:: What this task involves ::
Using the records below, find how many lines hold the word "clair" and reply with only that number.

▬▬▬▬▬▬▬▬▬▬

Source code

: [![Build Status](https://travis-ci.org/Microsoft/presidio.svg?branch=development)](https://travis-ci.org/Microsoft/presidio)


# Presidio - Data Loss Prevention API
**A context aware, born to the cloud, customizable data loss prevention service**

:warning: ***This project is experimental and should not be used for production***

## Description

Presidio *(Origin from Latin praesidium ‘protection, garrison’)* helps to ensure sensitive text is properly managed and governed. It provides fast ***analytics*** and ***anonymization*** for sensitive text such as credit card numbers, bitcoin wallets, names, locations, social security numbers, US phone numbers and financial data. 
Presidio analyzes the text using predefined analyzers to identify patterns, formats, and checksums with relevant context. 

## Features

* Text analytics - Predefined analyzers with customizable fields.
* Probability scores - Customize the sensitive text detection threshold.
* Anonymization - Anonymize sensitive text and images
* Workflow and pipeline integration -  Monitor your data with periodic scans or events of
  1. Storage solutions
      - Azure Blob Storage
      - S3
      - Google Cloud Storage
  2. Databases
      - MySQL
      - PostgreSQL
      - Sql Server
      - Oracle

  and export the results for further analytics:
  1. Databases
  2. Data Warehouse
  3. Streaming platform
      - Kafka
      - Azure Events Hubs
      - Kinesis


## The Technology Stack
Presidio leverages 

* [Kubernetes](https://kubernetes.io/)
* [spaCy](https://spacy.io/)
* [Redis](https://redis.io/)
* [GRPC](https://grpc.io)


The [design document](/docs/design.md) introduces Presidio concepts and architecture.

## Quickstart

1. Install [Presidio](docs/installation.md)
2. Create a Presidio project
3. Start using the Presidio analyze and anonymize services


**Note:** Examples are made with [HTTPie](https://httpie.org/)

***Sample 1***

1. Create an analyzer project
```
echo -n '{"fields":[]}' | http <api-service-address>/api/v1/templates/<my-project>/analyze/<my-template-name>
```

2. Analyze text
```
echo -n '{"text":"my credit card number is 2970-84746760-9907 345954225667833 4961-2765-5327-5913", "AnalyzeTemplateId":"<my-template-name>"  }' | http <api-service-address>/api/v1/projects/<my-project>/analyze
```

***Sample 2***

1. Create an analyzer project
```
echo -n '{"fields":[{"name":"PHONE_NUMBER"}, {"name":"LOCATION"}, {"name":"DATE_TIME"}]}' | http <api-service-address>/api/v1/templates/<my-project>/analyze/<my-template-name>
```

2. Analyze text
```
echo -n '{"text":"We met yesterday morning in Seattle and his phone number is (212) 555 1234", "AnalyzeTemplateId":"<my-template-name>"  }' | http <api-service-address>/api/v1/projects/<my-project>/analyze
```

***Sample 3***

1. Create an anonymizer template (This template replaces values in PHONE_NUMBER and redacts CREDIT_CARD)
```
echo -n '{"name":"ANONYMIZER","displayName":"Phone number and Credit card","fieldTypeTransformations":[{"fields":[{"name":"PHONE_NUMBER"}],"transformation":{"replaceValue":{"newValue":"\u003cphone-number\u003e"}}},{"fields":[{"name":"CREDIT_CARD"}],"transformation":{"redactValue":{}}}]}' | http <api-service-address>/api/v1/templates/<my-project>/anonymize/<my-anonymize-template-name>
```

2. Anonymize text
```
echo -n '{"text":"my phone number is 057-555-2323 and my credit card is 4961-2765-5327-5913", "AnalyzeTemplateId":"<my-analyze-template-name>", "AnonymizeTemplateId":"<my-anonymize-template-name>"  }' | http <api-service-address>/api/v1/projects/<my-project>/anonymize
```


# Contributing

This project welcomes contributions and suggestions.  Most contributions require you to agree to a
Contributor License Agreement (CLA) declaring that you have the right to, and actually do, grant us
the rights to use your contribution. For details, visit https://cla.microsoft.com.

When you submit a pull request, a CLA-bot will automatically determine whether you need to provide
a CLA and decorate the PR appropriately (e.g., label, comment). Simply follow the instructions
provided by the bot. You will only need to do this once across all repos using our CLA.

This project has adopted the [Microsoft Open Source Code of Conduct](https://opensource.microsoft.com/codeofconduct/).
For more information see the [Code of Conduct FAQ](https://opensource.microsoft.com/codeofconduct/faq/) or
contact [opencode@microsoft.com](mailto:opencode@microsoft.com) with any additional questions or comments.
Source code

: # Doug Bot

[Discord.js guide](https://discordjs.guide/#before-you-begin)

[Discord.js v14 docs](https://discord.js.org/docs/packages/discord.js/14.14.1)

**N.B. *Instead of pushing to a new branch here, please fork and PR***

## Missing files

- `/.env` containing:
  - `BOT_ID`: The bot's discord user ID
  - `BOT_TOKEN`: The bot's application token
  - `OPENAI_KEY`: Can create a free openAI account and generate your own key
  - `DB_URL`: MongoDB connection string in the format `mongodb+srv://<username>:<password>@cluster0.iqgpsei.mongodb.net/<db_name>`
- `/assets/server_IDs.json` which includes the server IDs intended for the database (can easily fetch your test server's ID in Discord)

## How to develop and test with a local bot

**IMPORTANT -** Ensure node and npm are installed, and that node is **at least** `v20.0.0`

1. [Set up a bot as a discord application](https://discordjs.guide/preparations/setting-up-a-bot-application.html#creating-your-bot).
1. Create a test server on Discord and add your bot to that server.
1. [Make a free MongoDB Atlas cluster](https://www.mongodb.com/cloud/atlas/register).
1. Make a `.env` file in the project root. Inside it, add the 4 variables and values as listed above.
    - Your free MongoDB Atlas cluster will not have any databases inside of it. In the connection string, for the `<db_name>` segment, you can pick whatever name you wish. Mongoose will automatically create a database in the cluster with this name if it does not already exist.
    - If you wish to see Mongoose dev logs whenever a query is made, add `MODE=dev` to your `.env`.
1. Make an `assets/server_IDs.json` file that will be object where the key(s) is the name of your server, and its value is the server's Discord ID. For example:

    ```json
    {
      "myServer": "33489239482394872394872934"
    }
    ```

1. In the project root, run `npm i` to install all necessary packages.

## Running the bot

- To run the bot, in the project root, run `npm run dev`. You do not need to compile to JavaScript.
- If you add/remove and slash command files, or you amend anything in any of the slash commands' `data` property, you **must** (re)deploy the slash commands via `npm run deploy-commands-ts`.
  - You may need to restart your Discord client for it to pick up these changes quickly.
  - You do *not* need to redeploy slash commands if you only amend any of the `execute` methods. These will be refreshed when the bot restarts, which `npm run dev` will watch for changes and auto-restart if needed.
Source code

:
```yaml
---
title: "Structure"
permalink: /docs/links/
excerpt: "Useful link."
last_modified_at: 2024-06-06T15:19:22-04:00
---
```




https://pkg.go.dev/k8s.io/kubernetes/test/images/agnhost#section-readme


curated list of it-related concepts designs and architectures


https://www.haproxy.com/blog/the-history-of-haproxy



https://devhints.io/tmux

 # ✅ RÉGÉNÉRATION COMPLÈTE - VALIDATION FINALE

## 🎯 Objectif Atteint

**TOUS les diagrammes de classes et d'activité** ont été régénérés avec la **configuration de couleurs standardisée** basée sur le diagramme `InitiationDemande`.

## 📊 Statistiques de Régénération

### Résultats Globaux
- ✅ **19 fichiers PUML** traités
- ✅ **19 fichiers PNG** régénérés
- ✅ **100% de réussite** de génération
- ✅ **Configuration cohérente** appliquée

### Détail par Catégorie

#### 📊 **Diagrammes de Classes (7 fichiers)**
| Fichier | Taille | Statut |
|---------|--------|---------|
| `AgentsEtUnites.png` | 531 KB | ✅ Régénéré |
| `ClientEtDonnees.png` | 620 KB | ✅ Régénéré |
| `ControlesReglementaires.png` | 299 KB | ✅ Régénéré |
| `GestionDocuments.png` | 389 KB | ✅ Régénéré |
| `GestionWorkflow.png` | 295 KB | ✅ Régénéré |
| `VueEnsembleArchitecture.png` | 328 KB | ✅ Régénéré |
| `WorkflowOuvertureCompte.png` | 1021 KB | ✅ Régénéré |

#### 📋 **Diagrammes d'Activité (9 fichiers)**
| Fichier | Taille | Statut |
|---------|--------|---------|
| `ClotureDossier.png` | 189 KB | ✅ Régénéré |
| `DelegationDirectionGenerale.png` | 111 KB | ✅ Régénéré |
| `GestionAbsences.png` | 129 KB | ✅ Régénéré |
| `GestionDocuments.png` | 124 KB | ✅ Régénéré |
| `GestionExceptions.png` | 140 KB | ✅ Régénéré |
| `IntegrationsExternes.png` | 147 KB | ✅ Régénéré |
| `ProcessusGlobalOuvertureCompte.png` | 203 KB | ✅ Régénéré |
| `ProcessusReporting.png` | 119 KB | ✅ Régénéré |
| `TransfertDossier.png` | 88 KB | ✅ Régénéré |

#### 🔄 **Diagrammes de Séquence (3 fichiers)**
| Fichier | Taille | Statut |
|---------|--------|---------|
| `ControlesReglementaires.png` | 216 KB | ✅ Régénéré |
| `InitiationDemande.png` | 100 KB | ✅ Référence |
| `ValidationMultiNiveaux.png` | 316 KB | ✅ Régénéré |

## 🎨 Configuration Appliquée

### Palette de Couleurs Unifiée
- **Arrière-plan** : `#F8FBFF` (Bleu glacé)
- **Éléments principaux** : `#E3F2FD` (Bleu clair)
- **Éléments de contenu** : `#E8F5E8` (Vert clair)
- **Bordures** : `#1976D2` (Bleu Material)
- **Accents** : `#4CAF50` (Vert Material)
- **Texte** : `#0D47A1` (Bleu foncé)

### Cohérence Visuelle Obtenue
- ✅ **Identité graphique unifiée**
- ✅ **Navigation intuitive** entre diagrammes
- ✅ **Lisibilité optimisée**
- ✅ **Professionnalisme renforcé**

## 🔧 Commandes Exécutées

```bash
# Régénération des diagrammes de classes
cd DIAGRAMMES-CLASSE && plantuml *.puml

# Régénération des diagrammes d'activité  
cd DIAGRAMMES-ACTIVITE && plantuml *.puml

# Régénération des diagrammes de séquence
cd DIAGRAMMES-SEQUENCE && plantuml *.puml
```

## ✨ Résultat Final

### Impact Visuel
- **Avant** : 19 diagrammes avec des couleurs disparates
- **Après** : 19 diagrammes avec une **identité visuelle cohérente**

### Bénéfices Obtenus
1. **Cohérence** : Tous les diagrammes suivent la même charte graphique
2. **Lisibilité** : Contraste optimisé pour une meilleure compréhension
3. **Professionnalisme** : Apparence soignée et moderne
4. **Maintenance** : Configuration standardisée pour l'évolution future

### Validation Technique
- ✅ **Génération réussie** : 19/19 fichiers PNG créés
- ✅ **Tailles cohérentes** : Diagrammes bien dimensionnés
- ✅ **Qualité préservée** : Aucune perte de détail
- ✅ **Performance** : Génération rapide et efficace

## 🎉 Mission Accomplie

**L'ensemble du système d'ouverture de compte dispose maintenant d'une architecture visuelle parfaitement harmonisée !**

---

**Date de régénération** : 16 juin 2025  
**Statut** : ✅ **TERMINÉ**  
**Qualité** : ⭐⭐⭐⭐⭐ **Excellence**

▬▬▬▬▬▬▬▬▬▬

:: Response ::
2